_Task goal:_
What is needed is an exact copy of the data below, pictures excluded.

_Given records:_
=== Section Start ===
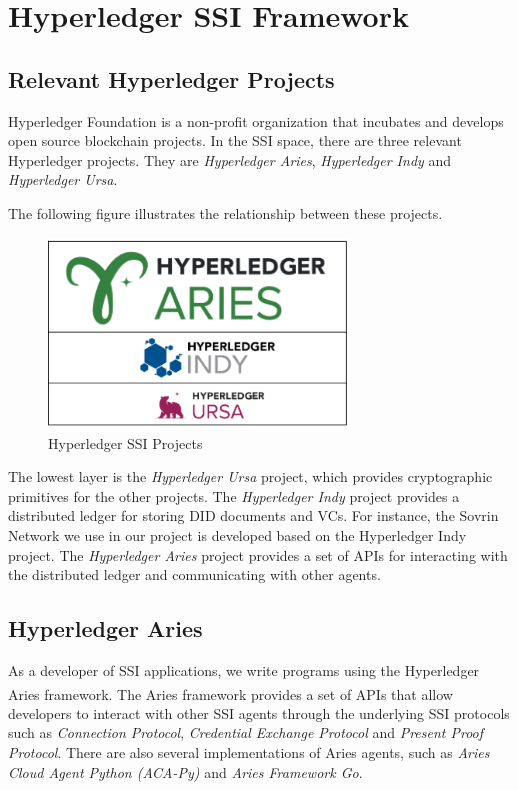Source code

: \documentclass[
]{report}
\begin{document}
\section{Hyperledger SSI Framework}

\subsection{Relevant Hyperledger Projects}
Hyperledger Foundation is a non-profit organization that incubates and
develops open source blockchain projects. In the SSI space, there are three
relevant Hyperledger projects. They are \emph{Hyperledger Aries},
\emph{Hyperledger Indy} and \emph{Hyperledger Ursa}.

The following figure illustrates the relationship between these projects.

\begin{figure}
\centering
\includegraphics[width=8cm]{eco.png}
\caption{Hyperledger SSI Projects}
\end{figure}

The lowest layer is the \emph{Hyperledger Ursa} project, which provides
cryptographic primitives for the other projects. The \emph{Hyperledger
Indy} project provides a distributed ledger for storing DID documents and
VCs. For instance, the Sovrin Network we use in our project is developed
based on the Hyperledger Indy project. The \emph{Hyperledger Aries}
project provides a set of APIs for interacting with the distributed
ledger and communicating with other agents.

\subsection{Hyperledger Aries}
As a developer of SSI applications, we write programs using the Hyperledger
Aries framework\textsuperscript{\cite{EdxHyperledgerAries}}.
The Aries framework provides a set of APIs that allow
developers to interact with other SSI agents through the underlying SSI
protocols such as \emph{Connection Protocol}, \emph{Credential Exchange
Protocol} and \emph{Present Proof Protocol}. There are also several
implementations of Aries agents, such as \emph{Aries Cloud Agent
Python (ACA-Py)} and \emph{Aries Framework Go}.
\end{document}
=== Section End ===
_Output of the task:_
Source code

: \documentclass[
]{report}
\begin{document}
\section{Hyperledger SSI Framework}

\subsection{Relevant Hyperledger Projects}
Hyperledger Foundation is a non-profit organization that incubates and
develops open source blockchain projects. In the SSI space, there are three
relevant Hyperledger projects. They are \emph{Hyperledger Aries},
\emph{Hyperledger Indy} and \emph{Hyperledger Ursa}.

The following figure illustrates the relationship between these projects.

\begin{figure}
\centering
\includegraphics[width=8cm]{eco.png}
\caption{Hyperledger SSI Projects}
\end{figure}

The lowest layer is the \emph{Hyperledger Ursa} project, which provides
cryptographic primitives for the other projects. The \emph{Hyperledger
Indy} project provides a distributed ledger for storing DID documents and
VCs. For instance, the Sovrin Network we use in our project is developed
based on the Hyperledger Indy project. The \emph{Hyperledger Aries}
project provides a set of APIs for interacting with the distributed
ledger and communicating with other agents.

\subsection{Hyperledger Aries}
As a developer of SSI applications, we write programs using the Hyperledger
Aries framework\textsuperscript{\cite{EdxHyperledgerAries}}.
The Aries framework provides a set of APIs that allow
developers to interact with other SSI agents through the underlying SSI
protocols such as \emph{Connection Protocol}, \emph{Credential Exchange
Protocol} and \emph{Present Proof Protocol}. There are also several
implementations of Aries agents, such as \emph{Aries Cloud Agent
Python (ACA-Py)} and \emph{Aries Framework Go}.
\end{document}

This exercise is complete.